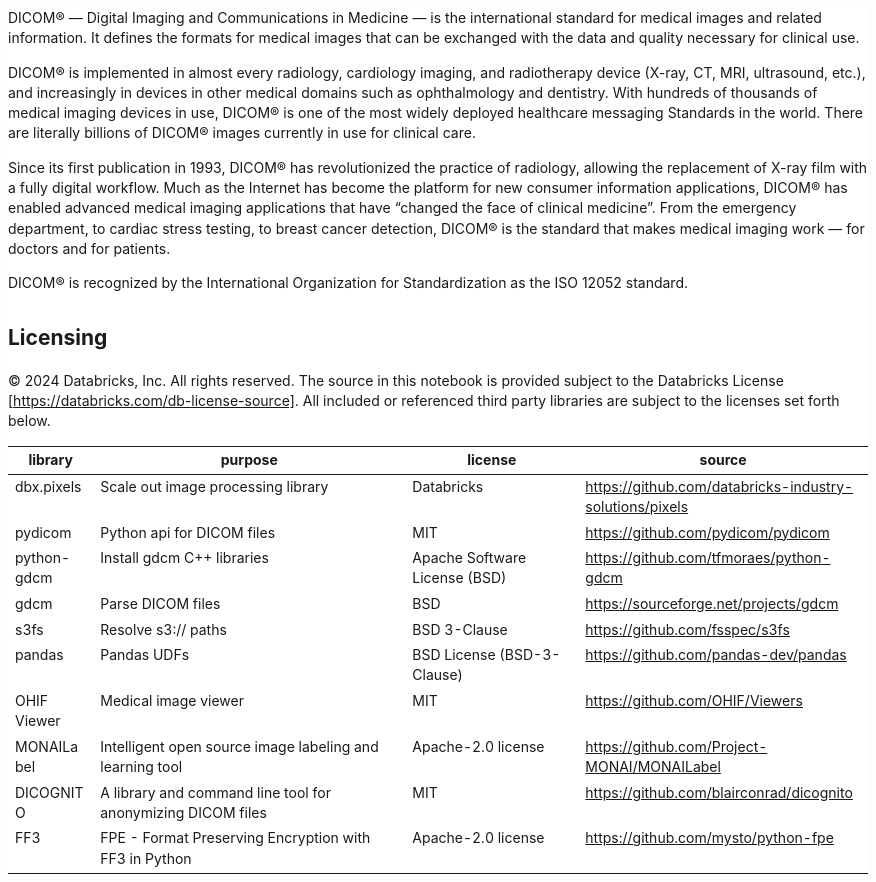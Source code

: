 DICOM® — Digital Imaging and Communications in Medicine — is the international standard for medical images and related information. It defines the formats for medical images that can be exchanged with the data and quality necessary for clinical use.

DICOM® is implemented in almost every radiology, cardiology imaging, and radiotherapy device (X-ray, CT, MRI, ultrasound, etc.), and increasingly in devices in other medical domains such as ophthalmology and dentistry. With hundreds of thousands of medical imaging devices in use, DICOM® is one of the most widely deployed healthcare messaging Standards in the world. There are literally billions of DICOM® images currently in use for clinical care.

Since its first publication in 1993, DICOM® has revolutionized the practice of radiology, allowing the replacement of X-ray film with a fully digital workflow. Much as the Internet has become the platform for new consumer information applications, DICOM® has enabled advanced medical imaging applications that have “changed the face of clinical medicine”. From the emergency department, to cardiac stress testing, to breast cancer detection, DICOM® is the standard that makes medical imaging work — for doctors and for patients.

DICOM® is recognized by the International Organization for Standardization as the ISO 12052 standard.

## Licensing

&copy; 2024 Databricks, Inc. All rights reserved. The source in this notebook is provided subject to the Databricks License [https://databricks.com/db-license-source].  All included or referenced third party libraries are subject to the licenses set forth below.

| library              | purpose                             | license                       | source                                                  |
|----------------------|-------------------------------------|-------------------------------|---------------------------------------------------------|
| dbx.pixels           | Scale out image processing library  | Databricks                    | https://github.com/databricks-industry-solutions/pixels |
| pydicom              | Python api for DICOM files          | MIT                           | https://github.com/pydicom/pydicom                      |
| python-gdcm          | Install gdcm C++ libraries          | Apache Software License (BSD) | https://github.com/tfmoraes/python-gdcm                 |
| gdcm                 | Parse DICOM files                   | BSD                           | https://sourceforge.net/projects/gdcm                   |
| s3fs                 | Resolve s3:// paths                 | BSD 3-Clause                  | https://github.com/fsspec/s3fs                          |
| pandas               | Pandas UDFs                         | BSD License (BSD-3-Clause)    | https://github.com/pandas-dev/pandas                    |
| OHIF Viewer          | Medical image viewer                | MIT                           | https://github.com/OHIF/Viewers                         |
| MONAILabel           | Intelligent open source image labeling and learning tool | Apache-2.0 license  | https://github.com/Project-MONAI/MONAILabel |
| DICOGNITO            | A library and command line tool for anonymizing DICOM files | MIT  | https://github.com/blairconrad/dicognito |
| FF3                  | FPE - Format Preserving Encryption with FF3 in Python | Apache-2.0 license  | https://github.com/mysto/python-fpe |


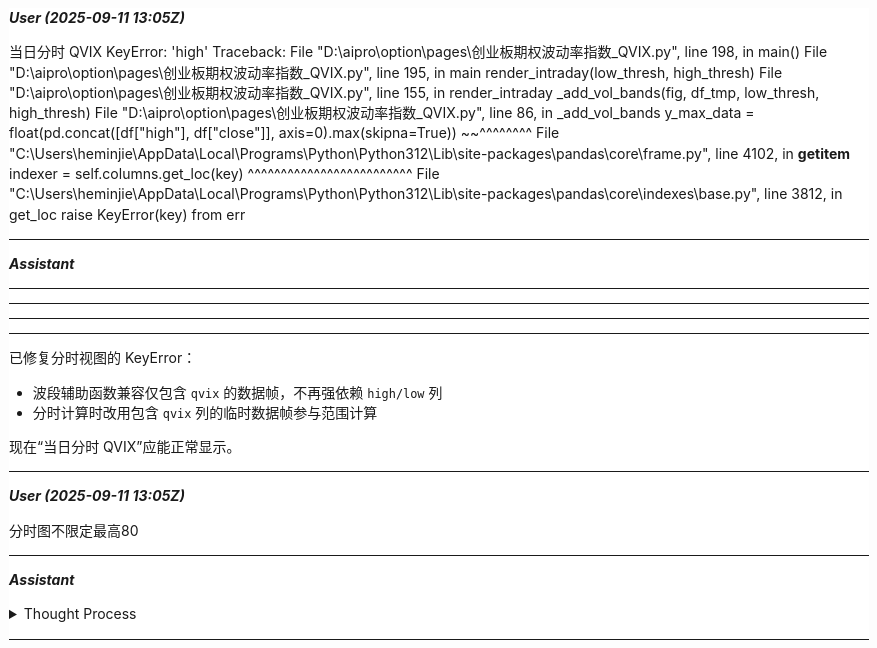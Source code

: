 _**User (2025-09-11 13:05Z)**_

当日分时 QVIX
KeyError: 'high'
Traceback:
File "D:\aipro\option\pages\创业板期权波动率指数_QVIX.py", line 198, in <module>
    main()
File "D:\aipro\option\pages\创业板期权波动率指数_QVIX.py", line 195, in main
    render_intraday(low_thresh, high_thresh)
File "D:\aipro\option\pages\创业板期权波动率指数_QVIX.py", line 155, in render_intraday
    _add_vol_bands(fig, df_tmp, low_thresh, high_thresh)
File "D:\aipro\option\pages\创业板期权波动率指数_QVIX.py", line 86, in _add_vol_bands
    y_max_data = float(pd.concat([df["high"], df["close"]], axis=0).max(skipna=True))
                                  ~~^^^^^^^^
File "C:\Users\heminjie\AppData\Local\Programs\Python\Python312\Lib\site-packages\pandas\core\frame.py", line 4102, in __getitem__
    indexer = self.columns.get_loc(key)
              ^^^^^^^^^^^^^^^^^^^^^^^^^
File "C:\Users\heminjie\AppData\Local\Programs\Python\Python312\Lib\site-packages\pandas\core\indexes\base.py", line 3812, in get_loc
    raise KeyError(key) from err

---

_**Assistant**_



---



---



---



---

已修复分时视图的 KeyError：
- 波段辅助函数兼容仅包含 `qvix` 的数据帧，不再强依赖 `high/low` 列
- 分时计算时改用包含 `qvix` 列的临时数据帧参与范围计算

现在“当日分时 QVIX”应能正常显示。

---

_**User (2025-09-11 13:05Z)**_

分时图不限定最高80

---

_**Assistant**_

<think><details><summary>Thought Process</summary></details></think>

---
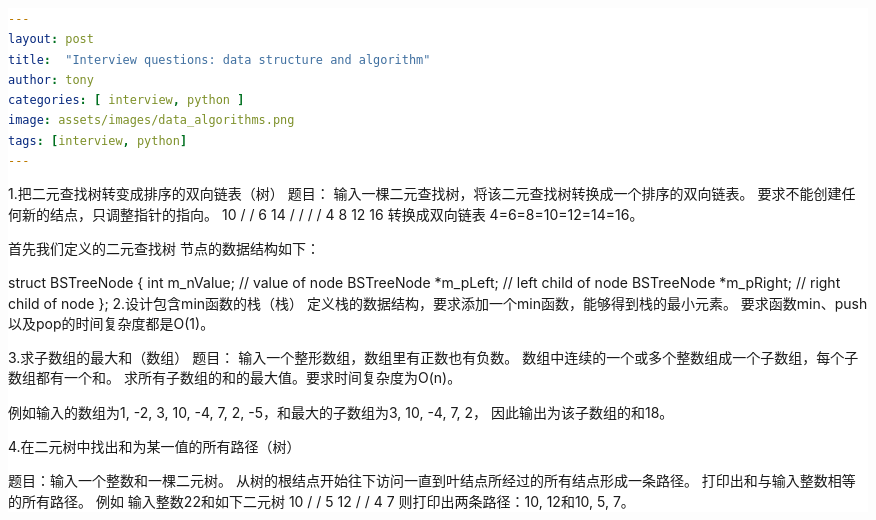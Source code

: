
 ```yaml
---
layout: post
title:  "Interview questions: data structure and algorithm"
author: tony
categories: [ interview, python ]
image: assets/images/data_algorithms.png
tags: [interview, python]
---
```


1.把二元查找树转变成排序的双向链表（树）
题目：
输入一棵二元查找树，将该二元查找树转换成一个排序的双向链表。
要求不能创建任何新的结点，只调整指针的指向。
10
/ /
6 14
/ / / /
4 8 12 16
转换成双向链表
4=6=8=10=12=14=16。

首先我们定义的二元查找树 节点的数据结构如下：


struct BSTreeNode
{
int m_nValue; // value of node
BSTreeNode *m_pLeft; // left child of node
BSTreeNode *m_pRight; // right child of node
};
2.设计包含min函数的栈（栈）
定义栈的数据结构，要求添加一个min函数，能够得到栈的最小元素。
要求函数min、push以及pop的时间复杂度都是O(1)。

3.求子数组的最大和（数组）
题目：
输入一个整形数组，数组里有正数也有负数。
数组中连续的一个或多个整数组成一个子数组，每个子数组都有一个和。
求所有子数组的和的最大值。要求时间复杂度为O(n)。

例如输入的数组为1, -2, 3, 10, -4, 7, 2, -5，和最大的子数组为3, 10, -4, 7, 2，
因此输出为该子数组的和18。

4.在二元树中找出和为某一值的所有路径（树）

题目：输入一个整数和一棵二元树。
从树的根结点开始往下访问一直到叶结点所经过的所有结点形成一条路径。
打印出和与输入整数相等的所有路径。
例如 输入整数22和如下二元树
10 
/ / 
5 12 
/ / 
4 7
则打印出两条路径：10, 12和10, 5, 7。
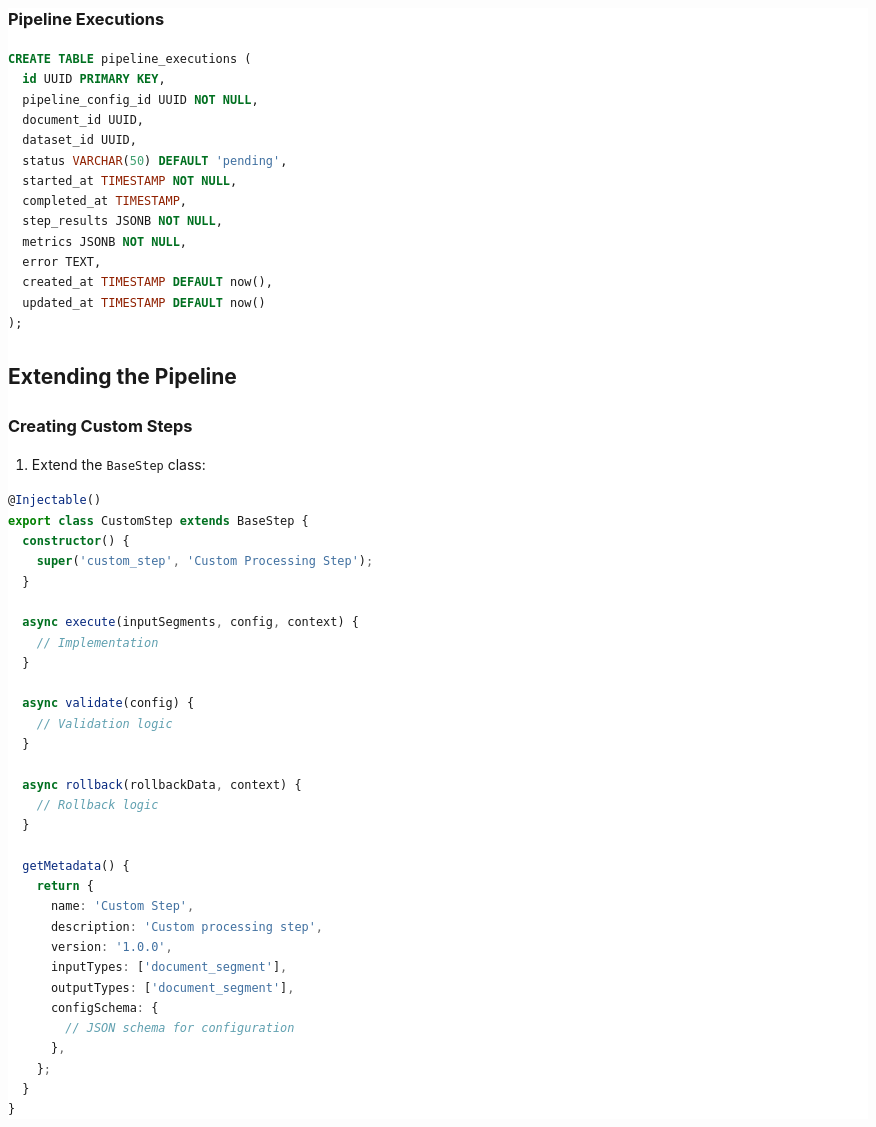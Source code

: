 ### Pipeline Executions

```sql
CREATE TABLE pipeline_executions (
  id UUID PRIMARY KEY,
  pipeline_config_id UUID NOT NULL,
  document_id UUID,
  dataset_id UUID,
  status VARCHAR(50) DEFAULT 'pending',
  started_at TIMESTAMP NOT NULL,
  completed_at TIMESTAMP,
  step_results JSONB NOT NULL,
  metrics JSONB NOT NULL,
  error TEXT,
  created_at TIMESTAMP DEFAULT now(),
  updated_at TIMESTAMP DEFAULT now()
);
```

## Extending the Pipeline

### Creating Custom Steps

1. Extend the `BaseStep` class:

```typescript
@Injectable()
export class CustomStep extends BaseStep {
  constructor() {
    super('custom_step', 'Custom Processing Step');
  }

  async execute(inputSegments, config, context) {
    // Implementation
  }

  async validate(config) {
    // Validation logic
  }

  async rollback(rollbackData, context) {
    // Rollback logic
  }

  getMetadata() {
    return {
      name: 'Custom Step',
      description: 'Custom processing step',
      version: '1.0.0',
      inputTypes: ['document_segment'],
      outputTypes: ['document_segment'],
      configSchema: {
        // JSON schema for configuration
      },
    };
  }
}
```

━━━━━━━━━━━━━━━━

## What you have to do:
Whenever "gdcm" occurs in a line above, copy that line.

## Task answer:
| python-gdcm          | Install gdcm C++ libraries          | Apache Software License (BSD) | https://github.com/tfmoraes/python-gdcm                 |
| gdcm                 | Parse DICOM files                   | BSD                           | https://sourceforge.net/projects/gdcm                   |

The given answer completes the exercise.